Acta Fabula
ISSN 2115-8037

2011
Octobre 2011 (volume 12, numéro 8)
Gian Paolo Giudicetti

Qualités & limites de la critique pragmatiste

Richard Shusterman, L’Objet de la critique littéraire[The Object of Literary Criticism, 1984], Paris : Questions théoriques, coll. « Saggio Casino », 2009, 265 p., EAN 9782917131015.

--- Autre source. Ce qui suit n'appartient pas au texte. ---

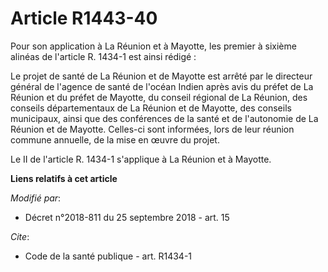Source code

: # Article R1443-40

Pour son application à La Réunion et à Mayotte, les premier à sixième alinéas de l'article R. 1434-1 est ainsi rédigé :

Le projet de santé de La Réunion et de Mayotte est arrêté par le directeur général de l'agence de santé de l'océan Indien
après avis du préfet de La Réunion et du préfet de Mayotte, du conseil régional de La Réunion, des conseils départementaux de
La Réunion et de Mayotte, des conseils municipaux, ainsi que des conférences de la santé et de l'autonomie de La Réunion et
de Mayotte. Celles-ci sont informées, lors de leur réunion commune annuelle, de la mise en œuvre du projet.

Le II de l'article R. 1434-1 s'applique à La Réunion et à Mayotte.

**Liens relatifs à cet article**

_Modifié par_:

  - Décret n°2018-811 du 25 septembre 2018 - art. 15

_Cite_:

  - Code de la santé publique - art. R1434-1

1L’objet de la critique littéraire de Richard Shusterman, publié en anglais en 1984 sous le titre The Object of Literary Criticism, est représentatif de la critique littéraire liée à la philosophie pragmatiste.

2Une critique littéraire pragmatiste se définit (on le sait) par le choix de méthodes interprétatives en vertu de leurs conséquences et non de leurs mérites intrinsèques. Premièrement, selon l’esthétique pragmatiste défendue par R. Shusterman, une méthode d’analyse littéraire est bonne quand elle est efficace ; deuxièmement, une théorie littéraire n’est pas acceptable lorsqu’elle entre en contradiction avec la vision intuitive que nous avons de l’art. En effet, dans la conception de R. Shusterman, en renonçant à une réflexion théorique qui reçoit sa légitimité de sa propre cohérence interne, le théoricien — si on peut encore l’appeler ainsi — n’a d’autres points de repère que ce que George Edward Moore a appelé le common sense dans son ouvrage homonyme (A Defence of Common Sense), étude mentionnée par R. Shusterman lorsqu’il approfondit le sujet du statut ontologique et de l’identité de l’œuvre littéraire, auquel il consacre une grande partie du volume (p. 15‑164). R. Shusterman accepte l’impossibilité de définir logiquement la littérature et ajoute que, malgré cette impossibilité, quand on parle de littérature, on se comprend assez facilement ; preuve, à son avis, qu’il y a une différence entre « comprendre un concept et connaître son analyse » (p. 40).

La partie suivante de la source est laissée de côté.